- _Exercise brief_:
Give back the entries that follow exactly as written. Any picture gets left out.

- _Information_:

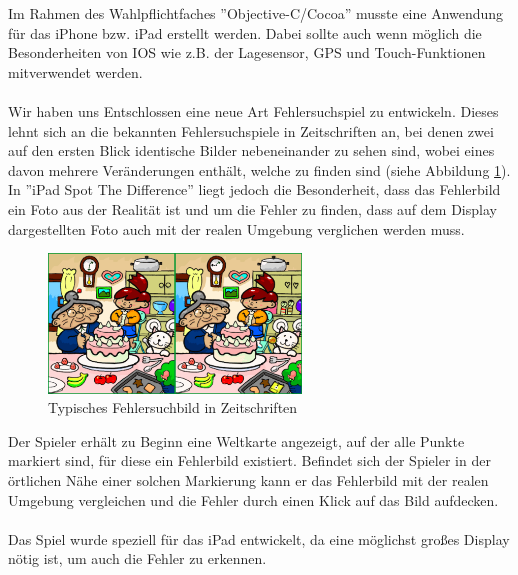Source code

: Im Rahmen des Wahlpflichtfaches ''Objective-C/Cocoa'' musste eine Anwendung für das iPhone bzw. iPad erstellt werden. Dabei sollte auch wenn möglich die Besonderheiten von IOS wie z.B. der Lagesensor, GPS und Touch-Funktionen mitverwendet werden.\\
\\
Wir haben uns Entschlossen eine neue Art Fehlersuchspiel zu entwickeln. Dieses lehnt sich an die bekannten Fehlersuchspiele in Zeitschriften an, bei denen zwei auf den ersten Blick identische Bilder nebeneinander zu sehen sind, wobei eines davon mehrere Veränderungen enthält, welche zu finden sind (siehe Abbildung \ref{fehlersuchspiel}). In ''iPad Spot The Difference'' liegt jedoch die Besonderheit, dass das Fehlerbild ein Foto aus der Realität ist und um die Fehler zu finden, dass auf dem Display dargestellten Foto auch mit der realen Umgebung verglichen werden muss.

\begin{figure}[H]
  \centering
  \includegraphics[width=0.6\textwidth]{bilder/Spot_the_difference.png}
  \caption{Typisches Fehlersuchbild in Zeitschriften}
  \label{fehlersuchspiel}
\end{figure}

Der Spieler erhält zu Beginn eine Weltkarte angezeigt, auf der alle Punkte markiert sind, für diese ein Fehlerbild existiert. Befindet sich der Spieler in der örtlichen Nähe einer solchen Markierung kann er das Fehlerbild mit der realen Umgebung vergleichen und die Fehler durch einen Klick auf das Bild aufdecken.\\
\\
Das Spiel wurde speziell für das iPad entwickelt, da eine möglichst großes Display nötig ist, um auch die Fehler zu erkennen.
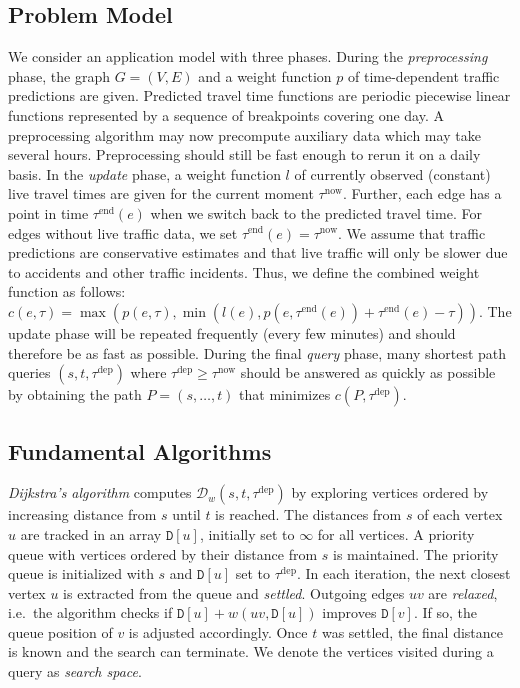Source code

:\documentclass[a4paper,UKenglish,cleveref, autoref, thm-restate,anonymous]{lipics-v2021}
\newcommand*{\pred}{p}
\newcommand*{\comb}{c}
\newcommand*{\dist}{\mathcal{D}}
\newcommand*{\tdep}{\tau^{\operatorname{dep}}}
\begin{document}
\subsection{Problem Model}

We consider an application model with three phases.
During the \emph{preprocessing} phase, the graph $G=(V,E)$ and a weight function $\pred$ of time-dependent traffic predictions are given.
Predicted travel time functions are periodic piecewise linear functions represented by a sequence of breakpoints covering one day.
A preprocessing algorithm may now precompute auxiliary data which may take several hours.
Preprocessing should still be fast enough to rerun it on a daily basis.
In the \emph{update} phase, a weight function $l$ of currently observed (constant) live travel times are given for the current moment $\tau^{\operatorname{now}}$.
Further, each edge has a point in time $\tau^{\operatorname{end}}(e)$ when we switch back to the predicted travel time.
For edges without live traffic data, we set $\tau^{\operatorname{end}}(e) = \tau^{\operatorname{now}}$.
We assume that traffic predictions are conservative estimates and that live traffic will only be slower due to accidents and other traffic incidents.
Thus, we define the combined weight function as follows:
$\comb(e, \tau) = \max(\pred(e, \tau), \min(l(e), \pred(e, \tau^{\operatorname{end}}(e)) + \tau^{\operatorname{end}}(e) - \tau))$.
The update phase will be repeated frequently (every few minutes) and should therefore be as fast as possible.
During the final \emph{query} phase, many shortest path queries $(s,t,\tdep)$ where $\tdep \geq \tau^{\operatorname{now}}$ should be answered as quickly as possible by obtaining the path $P = (s,\dots,t)$ that minimizes $\comb(P, \tdep)$.

\subsection{Fundamental Algorithms}

\emph{Dijkstra's algorithm} computes $\dist_w(s,t,\tdep)$ by exploring vertices ordered by increasing distance from $s$ until $t$ is reached.
The distances from $s$ of each vertex $u$ are tracked in an array $\mathtt{D}[u]$, initially set to $\infty$ for all vertices.
A priority queue with vertices ordered by their distance from $s$ is maintained.
The priority queue is initialized with $s$ and $\mathtt{D}[u]$ set to $\tdep$.
In each iteration, the next closest vertex $u$ is extracted from the queue and \emph{settled}.
Outgoing edges $uv$ are \emph{relaxed}, i.e.\ the algorithm checks if $\mathtt{D}[u] + w(uv, \mathtt{D}[u])$ improves $\mathtt{D}[v]$.
If so, the queue position of $v$ is adjusted accordingly.
Once $t$ was settled, the final distance is known and the search can terminate.
We denote the vertices visited during a query as \emph{search space}.
\end{document}

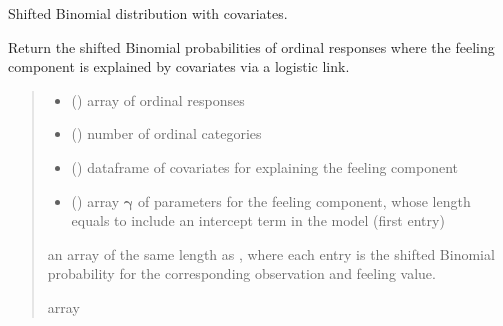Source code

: \documentclass[letterpaper,10pt,english]{sphinxmanual}
\begin{document}
\begin{fulllineitems}
\label{\detokenize{cubmods:cubmods.general.bitgamma}}
\pysigstartsignatures
{}
\pysigstopsignatures
\sphinxAtStartPar
Shifted Binomial distribution with covariates.

\sphinxAtStartPar
Return the shifted Binomial probabilities of ordinal responses where the feeling component 
is explained by covariates via a logistic link.
\begin{quote}\begin{description}
\begin{itemize}
\item {} 
\sphinxAtStartPar
{} () \textendash{} array of ordinal responses

\item {} 
\sphinxAtStartPar
{} () \textendash{} number of ordinal categories

\item {} 
\sphinxAtStartPar
{} () \textendash{} dataframe of covariates for explaining the feeling component

\item {} 
\sphinxAtStartPar
{} () \textendash{} array \(\pmb \gamma\) of parameters for the feeling component, whose length equals 
 to include an intercept term in the model (first entry)

\end{itemize}

\sphinxAtStartPar
an array of the same length as , where each entry is the shifted Binomial probability for
the corresponding observation and feeling value.

\sphinxAtStartPar
array

\end{description}\end{quote}

\end{fulllineitems}
\end{document}
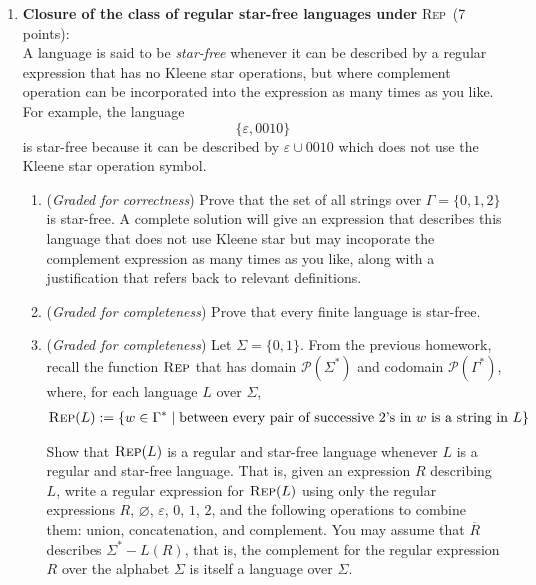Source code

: \documentclass[12pt, oneside]{article}
\newcommand{\gradeCorrect}{({\it Graded for correctness}) }
\newcommand{\gradeComplete}{({\it Graded for completeness}) }
\newcommand{\REP}{\textsc{Rep}}
\begin{document}
\begin{enumerate}
\item {\bf Closure of the class of regular star-free languages under} \REP~(7 points):\\
A language is said to be \emph{star-free} whenever it can be described by a regular expression that 
has no Kleene star operations, but where complement operation can be 
incorporated into the expression as many times as you like. 
For example, the language $$\{\varepsilon, 0010\}$$ is star-free because it can be described
by $\varepsilon \cup 0010$ which does not use the Kleene star operation symbol.
\begin{enumerate}
    \item\gradeCorrect Prove that the set of all strings 
    over $\Gamma = \{0,1,2\}$ is star-free. A complete solution
    will give an expression that describes this language 
    that does not use Kleene star but may incoporate the complement
    expression as many times as you like, along 
    with a justification that refers back to relevant definitions.
    \item\gradeComplete Prove that every finite language is star-free.
    \item\gradeComplete Let $\Sigma = \{0,1\}$. From the previous
    homework, recall the function $\REP$ that has domain 
    $\mathcal{P}(\Sigma^*)$ and codomain $\mathcal{P}(\Gamma^*)$, 
    where, for each language $L$ over $\Sigma$,
    \begin{align*}
        \REP(L) &:= \{ w \in \Gamma^* \mid \text{between every 
    pair of successive $2$'s in $w$ is a string in $L$}\}
    \end{align*}
    
    Show that $\REP(L)$ is a regular and star-free language 
    whenever $L$ is a regular and star-free language. That is, 
    given an expression $R$ describing $L$, write a regular 
    expression for $\REP(L)$ using only the regular expressions 
    $R$, $\varnothing$, $\varepsilon$, $0$, $1$, $2$, and the 
    following operations to combine them: union, concatenation, 
    and complement. You may assume that $\overline{R}$
    describes $\Sigma^* -L(R)$, that is, the complement for the regular expression $R$ over the alphabet $\Sigma$ is itself 
    a language over $\Sigma$. 
\end{enumerate}

\end{enumerate}
\end{document}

- _Exercise response_:
Source code

: Im Rahmen des Wahlpflichtfaches ''Objective-C/Cocoa'' musste eine Anwendung für das iPhone bzw. iPad erstellt werden. Dabei sollte auch wenn möglich die Besonderheiten von IOS wie z.B. der Lagesensor, GPS und Touch-Funktionen mitverwendet werden.\\
\\
Wir haben uns Entschlossen eine neue Art Fehlersuchspiel zu entwickeln. Dieses lehnt sich an die bekannten Fehlersuchspiele in Zeitschriften an, bei denen zwei auf den ersten Blick identische Bilder nebeneinander zu sehen sind, wobei eines davon mehrere Veränderungen enthält, welche zu finden sind (siehe Abbildung \ref{fehlersuchspiel}). In ''iPad Spot The Difference'' liegt jedoch die Besonderheit, dass das Fehlerbild ein Foto aus der Realität ist und um die Fehler zu finden, dass auf dem Display dargestellten Foto auch mit der realen Umgebung verglichen werden muss.

\begin{figure}[H]
  \centering
  \includegraphics[width=0.6\textwidth]{bilder/Spot_the_difference.png}
  \caption{Typisches Fehlersuchbild in Zeitschriften}
  \label{fehlersuchspiel}
\end{figure}

Der Spieler erhält zu Beginn eine Weltkarte angezeigt, auf der alle Punkte markiert sind, für diese ein Fehlerbild existiert. Befindet sich der Spieler in der örtlichen Nähe einer solchen Markierung kann er das Fehlerbild mit der realen Umgebung vergleichen und die Fehler durch einen Klick auf das Bild aufdecken.\\
\\
Das Spiel wurde speziell für das iPad entwickelt, da eine möglichst großes Display nötig ist, um auch die Fehler zu erkennen.
Source code

:\documentclass[a4paper,UKenglish,cleveref, autoref, thm-restate,anonymous]{lipics-v2021}
\newcommand*{\pred}{p}
\newcommand*{\comb}{c}
\newcommand*{\dist}{\mathcal{D}}
\newcommand*{\tdep}{\tau^{\operatorname{dep}}}
\begin{document}
\subsection{Problem Model}

We consider an application model with three phases.
During the \emph{preprocessing} phase, the graph $G=(V,E)$ and a weight function $\pred$ of time-dependent traffic predictions are given.
Predicted travel time functions are periodic piecewise linear functions represented by a sequence of breakpoints covering one day.
A preprocessing algorithm may now precompute auxiliary data which may take several hours.
Preprocessing should still be fast enough to rerun it on a daily basis.
In the \emph{update} phase, a weight function $l$ of currently observed (constant) live travel times are given for the current moment $\tau^{\operatorname{now}}$.
Further, each edge has a point in time $\tau^{\operatorname{end}}(e)$ when we switch back to the predicted travel time.
For edges without live traffic data, we set $\tau^{\operatorname{end}}(e) = \tau^{\operatorname{now}}$.
We assume that traffic predictions are conservative estimates and that live traffic will only be slower due to accidents and other traffic incidents.
Thus, we define the combined weight function as follows:
$\comb(e, \tau) = \max(\pred(e, \tau), \min(l(e), \pred(e, \tau^{\operatorname{end}}(e)) + \tau^{\operatorname{end}}(e) - \tau))$.
The update phase will be repeated frequently (every few minutes) and should therefore be as fast as possible.
During the final \emph{query} phase, many shortest path queries $(s,t,\tdep)$ where $\tdep \geq \tau^{\operatorname{now}}$ should be answered as quickly as possible by obtaining the path $P = (s,\dots,t)$ that minimizes $\comb(P, \tdep)$.

\subsection{Fundamental Algorithms}

\emph{Dijkstra's algorithm} computes $\dist_w(s,t,\tdep)$ by exploring vertices ordered by increasing distance from $s$ until $t$ is reached.
The distances from $s$ of each vertex $u$ are tracked in an array $\mathtt{D}[u]$, initially set to $\infty$ for all vertices.
A priority queue with vertices ordered by their distance from $s$ is maintained.
The priority queue is initialized with $s$ and $\mathtt{D}[u]$ set to $\tdep$.
In each iteration, the next closest vertex $u$ is extracted from the queue and \emph{settled}.
Outgoing edges $uv$ are \emph{relaxed}, i.e.\ the algorithm checks if $\mathtt{D}[u] + w(uv, \mathtt{D}[u])$ improves $\mathtt{D}[v]$.
If so, the queue position of $v$ is adjusted accordingly.
Once $t$ was settled, the final distance is known and the search can terminate.
We denote the vertices visited during a query as \emph{search space}.
\end{document}

Source code

: \documentclass[letterpaper,10pt,english]{sphinxmanual}
\begin{document}
\begin{fulllineitems}
\label{\detokenize{cubmods:cubmods.general.bitgamma}}
\pysigstartsignatures
{}
\pysigstopsignatures
\sphinxAtStartPar
Shifted Binomial distribution with covariates.

\sphinxAtStartPar
Return the shifted Binomial probabilities of ordinal responses where the feeling component 
is explained by covariates via a logistic link.
\begin{quote}\begin{description}
\begin{itemize}
\item {} 
\sphinxAtStartPar
{} () \textendash{} array of ordinal responses

\item {} 
\sphinxAtStartPar
{} () \textendash{} number of ordinal categories

\item {} 
\sphinxAtStartPar
{} () \textendash{} dataframe of covariates for explaining the feeling component

\item {} 
\sphinxAtStartPar
{} () \textendash{} array \(\pmb \gamma\) of parameters for the feeling component, whose length equals 
 to include an intercept term in the model (first entry)

\end{itemize}

\sphinxAtStartPar
an array of the same length as , where each entry is the shifted Binomial probability for
the corresponding observation and feeling value.

\sphinxAtStartPar
array

\end{description}\end{quote}

\end{fulllineitems}
\end{document}
Source code

: \documentclass[12pt, oneside]{article}
\newcommand{\gradeCorrect}{({\it Graded for correctness}) }
\newcommand{\gradeComplete}{({\it Graded for completeness}) }
\newcommand{\REP}{\textsc{Rep}}
\begin{document}
\begin{enumerate}
\item {\bf Closure of the class of regular star-free languages under} \REP~(7 points):\\
A language is said to be \emph{star-free} whenever it can be described by a regular expression that 
has no Kleene star operations, but where complement operation can be 
incorporated into the expression as many times as you like. 
For example, the language $$\{\varepsilon, 0010\}$$ is star-free because it can be described
by $\varepsilon \cup 0010$ which does not use the Kleene star operation symbol.
\begin{enumerate}
    \item\gradeCorrect Prove that the set of all strings 
    over $\Gamma = \{0,1,2\}$ is star-free. A complete solution
    will give an expression that describes this language 
    that does not use Kleene star but may incoporate the complement
    expression as many times as you like, along 
    with a justification that refers back to relevant definitions.
    \item\gradeComplete Prove that every finite language is star-free.
    \item\gradeComplete Let $\Sigma = \{0,1\}$. From the previous
    homework, recall the function $\REP$ that has domain 
    $\mathcal{P}(\Sigma^*)$ and codomain $\mathcal{P}(\Gamma^*)$, 
    where, for each language $L$ over $\Sigma$,
    \begin{align*}
        \REP(L) &:= \{ w \in \Gamma^* \mid \text{between every 
    pair of successive $2$'s in $w$ is a string in $L$}\}
    \end{align*}
    
    Show that $\REP(L)$ is a regular and star-free language 
    whenever $L$ is a regular and star-free language. That is, 
    given an expression $R$ describing $L$, write a regular 
    expression for $\REP(L)$ using only the regular expressions 
    $R$, $\varnothing$, $\varepsilon$, $0$, $1$, $2$, and the 
    following operations to combine them: union, concatenation, 
    and complement. You may assume that $\overline{R}$
    describes $\Sigma^* -L(R)$, that is, the complement for the regular expression $R$ over the alphabet $\Sigma$ is itself 
    a language over $\Sigma$. 
\end{enumerate}

\end{enumerate}
\end{document}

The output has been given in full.